What you have to do: No record may be left out; print them all verbatim.

(Source texts of formatted documents)
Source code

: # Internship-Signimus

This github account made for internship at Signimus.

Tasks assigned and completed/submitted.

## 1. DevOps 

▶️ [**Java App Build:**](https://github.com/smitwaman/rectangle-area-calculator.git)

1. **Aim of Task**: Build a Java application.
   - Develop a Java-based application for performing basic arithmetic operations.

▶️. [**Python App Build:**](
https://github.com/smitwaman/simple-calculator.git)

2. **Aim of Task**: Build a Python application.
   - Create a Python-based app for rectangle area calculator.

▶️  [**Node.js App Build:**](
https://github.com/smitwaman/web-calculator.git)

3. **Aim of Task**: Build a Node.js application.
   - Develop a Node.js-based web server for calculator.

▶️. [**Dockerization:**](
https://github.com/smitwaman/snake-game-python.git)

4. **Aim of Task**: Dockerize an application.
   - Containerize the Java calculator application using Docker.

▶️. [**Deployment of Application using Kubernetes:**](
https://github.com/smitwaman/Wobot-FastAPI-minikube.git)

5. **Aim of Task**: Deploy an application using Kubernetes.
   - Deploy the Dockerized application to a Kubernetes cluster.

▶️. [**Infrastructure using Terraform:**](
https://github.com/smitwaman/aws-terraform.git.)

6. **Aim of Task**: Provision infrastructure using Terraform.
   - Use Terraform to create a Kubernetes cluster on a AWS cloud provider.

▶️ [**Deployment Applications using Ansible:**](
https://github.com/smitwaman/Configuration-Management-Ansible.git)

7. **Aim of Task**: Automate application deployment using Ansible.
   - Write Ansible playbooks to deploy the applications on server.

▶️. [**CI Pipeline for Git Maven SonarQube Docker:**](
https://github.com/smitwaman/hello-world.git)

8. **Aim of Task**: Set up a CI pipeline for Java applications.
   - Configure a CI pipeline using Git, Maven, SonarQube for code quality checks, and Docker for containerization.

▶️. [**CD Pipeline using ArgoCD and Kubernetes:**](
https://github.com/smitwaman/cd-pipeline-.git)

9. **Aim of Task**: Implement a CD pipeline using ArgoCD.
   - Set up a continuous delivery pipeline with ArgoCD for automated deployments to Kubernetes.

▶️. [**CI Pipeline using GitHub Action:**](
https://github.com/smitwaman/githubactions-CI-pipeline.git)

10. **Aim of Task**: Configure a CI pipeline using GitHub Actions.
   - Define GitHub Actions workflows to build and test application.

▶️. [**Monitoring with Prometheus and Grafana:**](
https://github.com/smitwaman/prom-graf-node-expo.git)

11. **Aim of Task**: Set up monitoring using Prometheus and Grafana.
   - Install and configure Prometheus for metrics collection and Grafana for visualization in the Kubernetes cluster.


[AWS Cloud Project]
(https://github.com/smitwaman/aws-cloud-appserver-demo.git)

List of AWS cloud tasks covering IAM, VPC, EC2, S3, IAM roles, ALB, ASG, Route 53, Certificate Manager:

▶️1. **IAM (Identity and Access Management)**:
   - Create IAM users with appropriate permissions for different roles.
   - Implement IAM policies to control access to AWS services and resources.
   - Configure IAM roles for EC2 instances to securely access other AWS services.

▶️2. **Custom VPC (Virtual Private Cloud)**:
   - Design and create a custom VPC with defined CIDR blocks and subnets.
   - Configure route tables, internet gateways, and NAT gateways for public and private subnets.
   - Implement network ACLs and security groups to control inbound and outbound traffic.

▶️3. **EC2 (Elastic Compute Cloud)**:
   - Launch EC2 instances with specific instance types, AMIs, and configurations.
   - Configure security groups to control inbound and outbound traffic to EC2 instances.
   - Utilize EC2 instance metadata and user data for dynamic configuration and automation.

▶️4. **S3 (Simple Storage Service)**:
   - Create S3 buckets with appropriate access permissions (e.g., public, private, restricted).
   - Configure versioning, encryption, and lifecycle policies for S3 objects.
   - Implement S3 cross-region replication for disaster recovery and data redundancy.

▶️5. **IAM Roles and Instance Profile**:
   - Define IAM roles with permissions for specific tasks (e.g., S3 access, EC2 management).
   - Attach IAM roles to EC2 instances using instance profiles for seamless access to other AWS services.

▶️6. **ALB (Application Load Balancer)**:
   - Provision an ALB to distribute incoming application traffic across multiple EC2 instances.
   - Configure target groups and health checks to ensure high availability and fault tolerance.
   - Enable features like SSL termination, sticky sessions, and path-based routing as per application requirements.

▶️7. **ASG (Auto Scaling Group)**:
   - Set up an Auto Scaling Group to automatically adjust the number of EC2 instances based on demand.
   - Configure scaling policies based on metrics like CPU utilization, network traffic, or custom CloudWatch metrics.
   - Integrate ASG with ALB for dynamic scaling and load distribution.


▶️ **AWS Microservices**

Answer area:
Source code

: # Internship-Signimus

This github account made for internship at Signimus.

Tasks assigned and completed/submitted.

## 1. DevOps 

▶️ [**Java App Build:**](https://github.com/smitwaman/rectangle-area-calculator.git)

1. **Aim of Task**: Build a Java application.
   - Develop a Java-based application for performing basic arithmetic operations.

▶️. [**Python App Build:**](
https://github.com/smitwaman/simple-calculator.git)

2. **Aim of Task**: Build a Python application.
   - Create a Python-based app for rectangle area calculator.

▶️  [**Node.js App Build:**](
https://github.com/smitwaman/web-calculator.git)

3. **Aim of Task**: Build a Node.js application.
   - Develop a Node.js-based web server for calculator.

▶️. [**Dockerization:**](
https://github.com/smitwaman/snake-game-python.git)

4. **Aim of Task**: Dockerize an application.
   - Containerize the Java calculator application using Docker.

▶️. [**Deployment of Application using Kubernetes:**](
https://github.com/smitwaman/Wobot-FastAPI-minikube.git)

5. **Aim of Task**: Deploy an application using Kubernetes.
   - Deploy the Dockerized application to a Kubernetes cluster.

▶️. [**Infrastructure using Terraform:**](
https://github.com/smitwaman/aws-terraform.git.)

6. **Aim of Task**: Provision infrastructure using Terraform.
   - Use Terraform to create a Kubernetes cluster on a AWS cloud provider.

▶️ [**Deployment Applications using Ansible:**](
https://github.com/smitwaman/Configuration-Management-Ansible.git)

7. **Aim of Task**: Automate application deployment using Ansible.
   - Write Ansible playbooks to deploy the applications on server.

▶️. [**CI Pipeline for Git Maven SonarQube Docker:**](
https://github.com/smitwaman/hello-world.git)

8. **Aim of Task**: Set up a CI pipeline for Java applications.
   - Configure a CI pipeline using Git, Maven, SonarQube for code quality checks, and Docker for containerization.

▶️. [**CD Pipeline using ArgoCD and Kubernetes:**](
https://github.com/smitwaman/cd-pipeline-.git)

9. **Aim of Task**: Implement a CD pipeline using ArgoCD.
   - Set up a continuous delivery pipeline with ArgoCD for automated deployments to Kubernetes.

▶️. [**CI Pipeline using GitHub Action:**](
https://github.com/smitwaman/githubactions-CI-pipeline.git)

10. **Aim of Task**: Configure a CI pipeline using GitHub Actions.
   - Define GitHub Actions workflows to build and test application.

▶️. [**Monitoring with Prometheus and Grafana:**](
https://github.com/smitwaman/prom-graf-node-expo.git)

11. **Aim of Task**: Set up monitoring using Prometheus and Grafana.
   - Install and configure Prometheus for metrics collection and Grafana for visualization in the Kubernetes cluster.


[AWS Cloud Project]
(https://github.com/smitwaman/aws-cloud-appserver-demo.git)

List of AWS cloud tasks covering IAM, VPC, EC2, S3, IAM roles, ALB, ASG, Route 53, Certificate Manager:

▶️1. **IAM (Identity and Access Management)**:
   - Create IAM users with appropriate permissions for different roles.
   - Implement IAM policies to control access to AWS services and resources.
   - Configure IAM roles for EC2 instances to securely access other AWS services.

▶️2. **Custom VPC (Virtual Private Cloud)**:
   - Design and create a custom VPC with defined CIDR blocks and subnets.
   - Configure route tables, internet gateways, and NAT gateways for public and private subnets.
   - Implement network ACLs and security groups to control inbound and outbound traffic.

▶️3. **EC2 (Elastic Compute Cloud)**:
   - Launch EC2 instances with specific instance types, AMIs, and configurations.
   - Configure security groups to control inbound and outbound traffic to EC2 instances.
   - Utilize EC2 instance metadata and user data for dynamic configuration and automation.

▶️4. **S3 (Simple Storage Service)**:
   - Create S3 buckets with appropriate access permissions (e.g., public, private, restricted).
   - Configure versioning, encryption, and lifecycle policies for S3 objects.
   - Implement S3 cross-region replication for disaster recovery and data redundancy.

▶️5. **IAM Roles and Instance Profile**:
   - Define IAM roles with permissions for specific tasks (e.g., S3 access, EC2 management).
   - Attach IAM roles to EC2 instances using instance profiles for seamless access to other AWS services.

▶️6. **ALB (Application Load Balancer)**:
   - Provision an ALB to distribute incoming application traffic across multiple EC2 instances.
   - Configure target groups and health checks to ensure high availability and fault tolerance.
   - Enable features like SSL termination, sticky sessions, and path-based routing as per application requirements.

▶️7. **ASG (Auto Scaling Group)**:
   - Set up an Auto Scaling Group to automatically adjust the number of EC2 instances based on demand.
   - Configure scaling policies based on metrics like CPU utilization, network traffic, or custom CloudWatch metrics.
   - Integrate ASG with ALB for dynamic scaling and load distribution.


▶️ **AWS Microservices**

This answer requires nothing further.